Lily of the Valley Orchid
Cuitlauzina pulchella
Small, fragrant, and difficult to please, the lily-of-the-valley orchid rewards those willing to give it the cool mountain air it was shaped by.
Cuitlauzina pulchella grows in the high-elevation cloud forests of Mexico and Central America, where temperatures stay mild year-round and humidity is reliably high. It is an epiphyte — living not in soil but anchored to bark, drawing moisture and nutrients from the air and passing rain — and its habits in cultivation reflect this entirely. The genus name commemorates Cuitlahuac, a ruler of Tenochtitlan; pulchella is simply Latin for beautiful, which the flowers, white and fragrant with a faint blush, undeniably are.

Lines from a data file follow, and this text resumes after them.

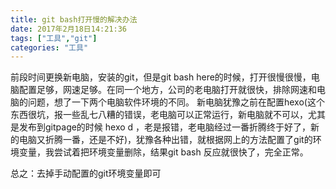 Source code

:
 ```yaml
---
title: git bash打开慢的解决办法
date: 2017年2月18日14:21:36
tags: ["工具","git"]
categories: "工具"
---
```


前段时间更换新电脑，安装的git，但是git bash here的时候，打开很慢很慢，电脑配置足够，网速足够。在同一个地方，公司的老电脑打开就很快，排除网速和电脑的问题，想了一下两个电脑软件环境的不同。 新电脑犹豫之前在配置hexo(这个东西很坑，报一些乱七八糟的错误，老电脑可以正常运行，新电脑就不可以，尤其是发布到gitpage的时候 hexo d ，老是报错，老电脑经过一番折腾终于好了，新的电脑又折腾一番，还是不好)，犹豫各种出错，就根据网上的方法配置了git的环境变量，我尝试着把环境变量删除，结果git bash 反应就很快了，完全正常。

总之：去掉手动配置的git环境变量即可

Cool to intermediate temperatures are essential: this orchid resents sustained heat and will decline in a warm home if not given a brighter, airier position or the climate-controlled conditions of a specialist orchid greenhouse. Pot it in a basket or open container using medium fir bark with perlite or charcoal for drainage, and water only when the medium approaches dryness. Winter demands a deliberate dry rest period to stimulate spring flowering. Repotting is unwelcome and should be deferred as long as the medium holds together — the plant blooms most freely when slightly root-bound and given time to settle. Not a beginner orchid, but a rewarding one for growers prepared to read its signals.